Now that you have your ssh service secured, it's time to jump and start auditing and hardening other popular internet services like the DNS system: follow our Best Tips to Prevent DNS Attacks to discover ways to harden your domain name system services.
And if you want to dig manually into how much information you are exposing from your domain names and IPs, check out our SecurityTrails toolkit, as well as our free API access to integrate our cool cybersecurity features into your own apps.

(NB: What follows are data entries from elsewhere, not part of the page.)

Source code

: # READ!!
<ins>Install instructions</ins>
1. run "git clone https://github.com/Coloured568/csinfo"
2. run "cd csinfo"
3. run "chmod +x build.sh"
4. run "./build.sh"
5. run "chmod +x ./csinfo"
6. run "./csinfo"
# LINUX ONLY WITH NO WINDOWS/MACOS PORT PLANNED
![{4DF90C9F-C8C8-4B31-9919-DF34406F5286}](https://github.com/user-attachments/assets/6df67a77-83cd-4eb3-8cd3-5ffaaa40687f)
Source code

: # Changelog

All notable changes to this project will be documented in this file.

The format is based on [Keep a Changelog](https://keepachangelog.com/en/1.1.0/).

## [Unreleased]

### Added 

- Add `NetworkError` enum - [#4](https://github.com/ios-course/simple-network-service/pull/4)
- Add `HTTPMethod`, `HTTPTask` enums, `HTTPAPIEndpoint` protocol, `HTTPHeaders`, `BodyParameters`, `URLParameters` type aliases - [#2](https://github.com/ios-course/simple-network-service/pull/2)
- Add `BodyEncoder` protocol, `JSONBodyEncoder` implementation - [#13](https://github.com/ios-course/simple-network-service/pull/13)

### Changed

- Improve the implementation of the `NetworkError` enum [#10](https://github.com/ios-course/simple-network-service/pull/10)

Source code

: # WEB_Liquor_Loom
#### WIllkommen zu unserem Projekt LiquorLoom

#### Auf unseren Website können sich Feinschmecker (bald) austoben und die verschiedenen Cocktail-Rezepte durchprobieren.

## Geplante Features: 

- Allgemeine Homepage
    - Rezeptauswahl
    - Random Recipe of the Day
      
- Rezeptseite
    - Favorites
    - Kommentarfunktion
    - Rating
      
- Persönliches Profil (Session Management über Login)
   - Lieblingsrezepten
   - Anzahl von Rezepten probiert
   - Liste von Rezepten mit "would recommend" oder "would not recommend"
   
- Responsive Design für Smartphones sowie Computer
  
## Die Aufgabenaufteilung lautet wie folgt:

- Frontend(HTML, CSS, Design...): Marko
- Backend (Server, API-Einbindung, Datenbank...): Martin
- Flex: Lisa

Esteban is a seasoned security researcher and cybersecurity specialist with over 15 years of experience. Since joining SecurityTrails in 2017 he’s been our go-to for technical server security and source intelligence info.
Get the best cybersec research, news, tools,
and interviews with industry leaders
SSH service by OpenSSH is normally provided by the sshd daemon. In most Unix-based operating systems the daemon process can be managed by systemd, System V. Init scripts or the service command.
You can use all three methods to manage your SSH server on most platforms. Common options include the ability to start, stop and restart the SSH. You can also view detailed status of the running sshd daemon and set to whether or not to automatically start sshd during system startup.
| Method | Command |
|---|---|
| System V. Init scripts | /etc/init.d/ssh [start|restart|stop|status] |
| Systemd | systemctl [start|restart|stop|status|enable|disable] ssh |
| service command | service ssh [start|restart|stop|status] |
Ssh Service Port
Some distributions use sshd instead of ssh as the name of their init script.
Steps to manage OpenSSH server from command line:
- Start SSH service using systemd.
- Configure SSH to automatically start during system boot.
- Configure SSH service to not automatically start during system boot.
- View SSH status using systemd.
Cloud architect by profession but always consider himself as a developer, entrepreneur and an opensource enthusiast.
Ssh Service Status
Discuss the article:Ssh Service Start
Comment anonymously. Login not required.